The Joe Biden administration has initiated the process of refunding the substantial tariffs imposed on imported goods during Donald Trump’s tenure in the United States. Following the US Supreme Court’s declaration that these tariffs were unlawful, the path has been cleared for refunds totaling approximately $166 billion. According to a report by the Global Trade Research Initiative (GTRI), roughly $10 to $12 billion of this colossal sum is linked to India. However, due to legal complexities, doubts have emerged regarding whether this money will actually find its way directly into the pockets of Indian exporters.
The Key to Refunds Lies with US Importers
US Customs and Border Protection has launched a digital platform named ‘CAPE’ to facilitate these refunds. Under the regulations, the legal entitlement to claim this money rests solely with the US entities that originally paid the tariffs at the time of importation. Since Indian exporters did not pay these duties directly, it is impossible for them to recover these funds without the cooperation of their US buyers. It has been reported that these refunds—comprising both the principal amount and accrued interest—are expected to be disbursed within the next 60 to 90 days.
Apparel and Engineering Sectors Hit Hardest
Between 2018 and 2025, as a result of Trump’s tariff policies, duties on Indian goods escalated in a phased manner, rising from 10 percent to as high as 50 percent. Consequently, businesses across the textile, engineering goods, and chemical sectors faced severe financial losses. Statistics reveal that out of India’s total potential refund amount, $4 billion belongs to the apparel industry, with an equivalent sum attributed to the engineering sector. In their bid to retain market share, many companies were compelled to sell their products at reduced profit margins.
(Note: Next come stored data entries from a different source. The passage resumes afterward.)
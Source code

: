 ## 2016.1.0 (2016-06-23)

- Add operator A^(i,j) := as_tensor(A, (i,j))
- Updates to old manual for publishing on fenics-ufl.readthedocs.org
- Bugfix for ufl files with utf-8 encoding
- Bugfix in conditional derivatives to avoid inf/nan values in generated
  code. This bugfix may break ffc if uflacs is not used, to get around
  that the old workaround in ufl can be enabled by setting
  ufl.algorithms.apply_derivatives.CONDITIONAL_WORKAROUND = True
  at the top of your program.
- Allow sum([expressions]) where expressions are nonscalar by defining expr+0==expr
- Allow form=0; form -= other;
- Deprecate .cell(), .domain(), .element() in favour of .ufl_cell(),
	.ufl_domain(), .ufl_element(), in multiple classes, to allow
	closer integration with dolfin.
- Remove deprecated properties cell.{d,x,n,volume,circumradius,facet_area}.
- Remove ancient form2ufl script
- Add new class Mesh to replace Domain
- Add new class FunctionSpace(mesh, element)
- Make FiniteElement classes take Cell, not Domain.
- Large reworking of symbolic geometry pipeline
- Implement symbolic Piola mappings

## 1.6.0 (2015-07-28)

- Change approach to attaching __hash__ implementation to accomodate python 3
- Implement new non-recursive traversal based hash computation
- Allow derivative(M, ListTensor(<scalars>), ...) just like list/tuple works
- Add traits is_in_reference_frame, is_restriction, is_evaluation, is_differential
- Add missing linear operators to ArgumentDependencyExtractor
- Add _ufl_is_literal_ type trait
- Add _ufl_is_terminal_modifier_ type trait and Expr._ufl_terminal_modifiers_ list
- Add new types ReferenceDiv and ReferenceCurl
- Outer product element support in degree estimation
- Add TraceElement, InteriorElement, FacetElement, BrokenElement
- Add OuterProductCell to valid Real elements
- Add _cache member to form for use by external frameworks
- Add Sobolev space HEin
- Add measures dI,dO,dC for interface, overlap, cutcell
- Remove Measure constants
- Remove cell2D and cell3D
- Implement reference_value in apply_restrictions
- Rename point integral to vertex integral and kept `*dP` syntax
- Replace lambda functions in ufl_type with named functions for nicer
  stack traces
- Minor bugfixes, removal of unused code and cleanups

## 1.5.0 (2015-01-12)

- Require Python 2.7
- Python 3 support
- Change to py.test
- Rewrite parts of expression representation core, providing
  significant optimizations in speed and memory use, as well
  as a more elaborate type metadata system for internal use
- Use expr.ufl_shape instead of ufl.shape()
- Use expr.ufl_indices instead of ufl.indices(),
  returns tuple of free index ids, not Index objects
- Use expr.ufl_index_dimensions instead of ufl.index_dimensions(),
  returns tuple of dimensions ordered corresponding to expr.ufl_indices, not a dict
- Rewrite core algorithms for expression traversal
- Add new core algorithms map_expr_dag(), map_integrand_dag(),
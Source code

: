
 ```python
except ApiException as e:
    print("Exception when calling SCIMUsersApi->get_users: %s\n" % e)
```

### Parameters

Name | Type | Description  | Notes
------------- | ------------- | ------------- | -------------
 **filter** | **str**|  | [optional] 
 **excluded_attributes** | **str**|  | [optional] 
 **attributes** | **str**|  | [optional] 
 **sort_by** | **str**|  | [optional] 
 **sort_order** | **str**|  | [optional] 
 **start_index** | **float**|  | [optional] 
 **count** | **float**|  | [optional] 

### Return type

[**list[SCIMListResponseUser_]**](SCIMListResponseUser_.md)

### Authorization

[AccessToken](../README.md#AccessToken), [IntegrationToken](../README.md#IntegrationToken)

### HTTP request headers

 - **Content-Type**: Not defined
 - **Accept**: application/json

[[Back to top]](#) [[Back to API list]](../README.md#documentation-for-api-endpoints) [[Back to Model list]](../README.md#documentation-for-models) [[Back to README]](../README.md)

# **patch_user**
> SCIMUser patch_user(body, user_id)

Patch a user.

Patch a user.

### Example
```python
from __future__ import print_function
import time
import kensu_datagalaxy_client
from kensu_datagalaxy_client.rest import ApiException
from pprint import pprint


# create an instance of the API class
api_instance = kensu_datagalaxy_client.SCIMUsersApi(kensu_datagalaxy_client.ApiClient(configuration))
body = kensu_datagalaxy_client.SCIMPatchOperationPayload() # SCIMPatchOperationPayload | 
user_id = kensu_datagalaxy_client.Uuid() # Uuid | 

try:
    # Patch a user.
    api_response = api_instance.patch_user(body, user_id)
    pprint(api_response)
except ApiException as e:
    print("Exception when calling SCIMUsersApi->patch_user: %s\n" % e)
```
The Path to Recovery Lies in Negotiation
Indian companies must now renegotiate their business agreements with their US buyers. Although they lack the direct legal standing to claim these funds through formal litigation, exporters can attempt to recover the money through mechanisms such as adjustments on future orders or the issuance of credit notes. Organizations such as the AEPC and EEPC can play a crucial role in this process. If U.S. buyers are unwilling to share a portion of these refunds, it will be impossible for Indian firms to recover their losses.
At a Glance
India has a stake of $10–12 billion in the U.S.’s $166 billion refund process.
Instead of Indian exporters, U.S. importing firms will receive these refunds directly.
Businesses in the textile and engineering sectors stand to benefit the most from this process.
To receive the funds, Indian firms will need to engage in commercial negotiations with their U.S. buyers.